Data to use:
__________________________________________________
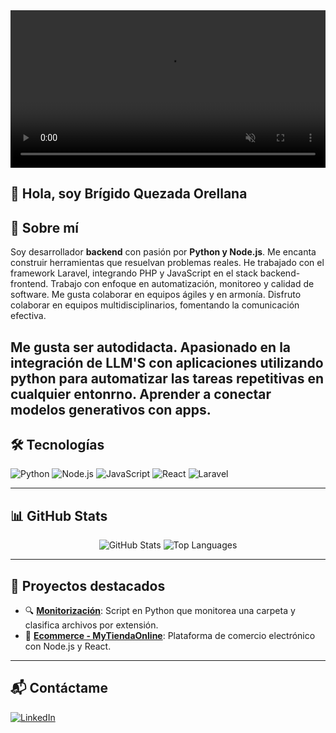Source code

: <!-- Header visual -->
<video autoplay muted loop width="100%">
  <source src="https://raw.githubusercontent.com/brigidoq/brigidoq/main/assets/header.gif" type="video/mp4">
</video>

## 👋 Hola, soy **Brígido Quezada Orellana**

## 🚀 Sobre mí
Soy desarrollador **backend** con pasión por **Python y Node.js**. Me encanta construir herramientas que resuelvan problemas reales. He trabajado con el framework Laravel, integrando PHP y JavaScript en el stack backend-frontend. Trabajo con enfoque en automatización, monitoreo y calidad de software. Me gusta colaborar en equipos ágiles y en armonía. Disfruto colaborar en equipos multidisciplinarios, fomentando la comunicación efectiva.

Me gusta ser autodidacta. Apasionado en la integración de LLM'S con aplicaciones utilizando python para automatizar las tareas repetitivas en cualquier entonrno. Aprender a conectar modelos generativos con apps.
---

## 🛠️ Tecnologías
![Python](https://img.shields.io/badge/-Python-3776AB?style=flat-square&logo=python&logoColor=white)
![Node.js](https://img.shields.io/badge/-Node.js-339933?style=flat-square&logo=node.js&logoColor=white)
![JavaScript](https://img.shields.io/badge/-JavaScript-F7DF1E?style=flat-square&logo=javascript&logoColor=black)
![React](https://img.shields.io/badge/-React-61DAFB?style=flat-square&logo=react&logoColor=white)
![Laravel](https://img.shields.io/badge/-Laravel-FF2D20?style=flat-square&logo=laravel&logoColor=white)



---

## 📊 GitHub Stats
<div align="center">
  <img src="https://github-readme-stats.vercel.app/api?username=brigidoq&show_icons=true&theme=tokyonight" alt="GitHub Stats" />
  <img src="https://github-readme-stats.vercel.app/api/top-langs/?username=brigidoq&layout=compact&theme=tokyonight" alt="Top Languages" />
</div>

---

## 🎯 Proyectos destacados
- 🔍 [**Monitorización**](https://github.com/brigidoq/Monitorizacion): Script en Python que monitorea una carpeta y clasifica archivos por extensión.
- 🛒 [**Ecommerce - MyTiendaOnline**](https://github.com/brigidoq/Ecommerce-MyTiendaonline): Plataforma de comercio electrónico con Node.js y React.

---

## 📬 Contáctame
[![LinkedIn](https://img.shields.io/badge/LinkedIn-0077B5?style=for-the-badge&logo=linkedin&logoColor=white)](https://linkedin.com/in/brigidorellana)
__________________________________________________
Instructions to follow:
Please print the lines exactly, from the top of the material through the line with "## 🛠️ Tecnologías", and omit the pictures.

Final answer:
Source code

: <!-- Header visual -->
<video autoplay muted loop width="100%">
  <source src="https://raw.githubusercontent.com/brigidoq/brigidoq/main/assets/header.gif" type="video/mp4">
</video>

## 👋 Hola, soy **Brígido Quezada Orellana**

## 🚀 Sobre mí
Soy desarrollador **backend** con pasión por **Python y Node.js**. Me encanta construir herramientas que resuelvan problemas reales. He trabajado con el framework Laravel, integrando PHP y JavaScript en el stack backend-frontend. Trabajo con enfoque en automatización, monitoreo y calidad de software. Me gusta colaborar en equipos ágiles y en armonía. Disfruto colaborar en equipos multidisciplinarios, fomentando la comunicación efectiva.

Me gusta ser autodidacta. Apasionado en la integración de LLM'S con aplicaciones utilizando python para automatizar las tareas repetitivas en cualquier entonrno. Aprender a conectar modelos generativos con apps.
---

## 🛠️ Tecnologías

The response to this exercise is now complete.